Une livraison qui marque "le début d'une nouvelle ère" dans l'histoire militaire de l'Inde, a affirmé le ministre de la Défense Rajnath Singh.

"Si quelqu'un devait être inquiet ou critique sur ces nouvelles capacités de l'IAF, ce devrait être ceux qui veulent menacer notre intégrité territoriale", a ajouté le ministre qui n'a pas nommé directement la Chine. Toutefois les médias et les observateurs du pays ont affirmé que ses déclarations visaient clairement le géant voisin. 
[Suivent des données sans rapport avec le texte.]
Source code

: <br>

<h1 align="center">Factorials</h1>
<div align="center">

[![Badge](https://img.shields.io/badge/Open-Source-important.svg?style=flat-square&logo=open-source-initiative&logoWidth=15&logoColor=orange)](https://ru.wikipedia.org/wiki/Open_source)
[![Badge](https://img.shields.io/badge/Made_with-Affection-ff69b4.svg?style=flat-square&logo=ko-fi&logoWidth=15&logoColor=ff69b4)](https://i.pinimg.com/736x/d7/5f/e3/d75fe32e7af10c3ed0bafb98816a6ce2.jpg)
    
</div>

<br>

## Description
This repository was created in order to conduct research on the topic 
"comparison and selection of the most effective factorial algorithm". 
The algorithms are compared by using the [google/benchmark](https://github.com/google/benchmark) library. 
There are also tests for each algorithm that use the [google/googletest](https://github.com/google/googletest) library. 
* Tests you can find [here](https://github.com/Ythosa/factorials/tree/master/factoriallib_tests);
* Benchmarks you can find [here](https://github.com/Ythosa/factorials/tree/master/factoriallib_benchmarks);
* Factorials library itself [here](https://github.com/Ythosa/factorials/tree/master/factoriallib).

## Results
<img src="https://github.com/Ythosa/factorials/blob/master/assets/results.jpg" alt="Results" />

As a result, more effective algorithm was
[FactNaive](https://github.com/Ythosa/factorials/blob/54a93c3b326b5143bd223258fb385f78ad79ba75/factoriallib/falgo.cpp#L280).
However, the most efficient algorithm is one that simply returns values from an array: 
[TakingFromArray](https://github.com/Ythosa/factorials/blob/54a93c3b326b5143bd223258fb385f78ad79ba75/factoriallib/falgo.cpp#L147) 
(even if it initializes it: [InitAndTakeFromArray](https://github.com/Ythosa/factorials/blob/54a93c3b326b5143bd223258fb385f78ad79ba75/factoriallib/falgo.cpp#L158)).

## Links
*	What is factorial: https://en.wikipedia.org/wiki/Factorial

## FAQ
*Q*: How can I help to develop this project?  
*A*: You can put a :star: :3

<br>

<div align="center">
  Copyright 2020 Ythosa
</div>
L'Inde a acheté 36 avions de combat Rafale à la France pour une somme estimée à 9,4 milliards de dollars. La livraison du dernier appareil est prévue avant la fin 2021. 

Le Rafale était attendu avec impatience par New Delhi en raison du vieillissement de la flotte disparate d'avions de combat indiens et de tensions frontalières récurrentes avec Islamabad et Pékin. 

"Menace chinoise grandissante"

Le 15 juin, une confrontation meurtrière, la première en quarante-cinq ans, a opposé militaires indiens et chinois au Ladakh (nord de l'Inde), le long de leur frontière contestée, coûtant la vie à au moins 20 soldats indiens. 

L'incident, dont chaque pays attribue la responsabilité à l'autre, a entraîné les mouvements de milliers de troupes dans la région. La Chine et l'Inde ont cependant poursuivi les discussions dans le but selon elles d'apaiser les tensions. 

L'Inde a reconnu son retard derrière la Chine et d'autres puissances dans ses capacités militaires, et l'achat des avions Rafale représente un projet parmi d'autres dans le renforcement de son armée forte de 1,4 million de membres. 

L'arrivée des avions Rafale "aidera l'Inde à faire face à la menace chinoise grandissante, puisqu'il devient clair que l'affrontement territorial actuel au Ladakh se prolongera jusqu'en hiver", a soutenu Sameer Patil, expert sur la sécurité international pour le groupe de réflexion Gateway House. 

L'an passé, l'opposition indienne a accusé le gouvernement d'avoir favorisé le conglomérat privé, Reliance Group, comme partenaire de Dassault, aux dépens de l'entreprise publique Hindustan Aerospace Industries (HAL). Reliance Group est dirigé par l'homme d'affaires Anil Ambani, réputé proche du Premier ministre, Narendra Modi. 

L'avionneur, dont l'Inde a été le premier client international dès 1953, espère vendre des Rafale supplémentaires à New Delhi. Le géant d'Asie du Sud avait formulé en mai 2017 une demande officielle d'informations pour la fourniture de 57 avions de combat destinés à la marine indienne et une autre en juillet 2018 pour 110 appareils destinés à l'Indian Air Force.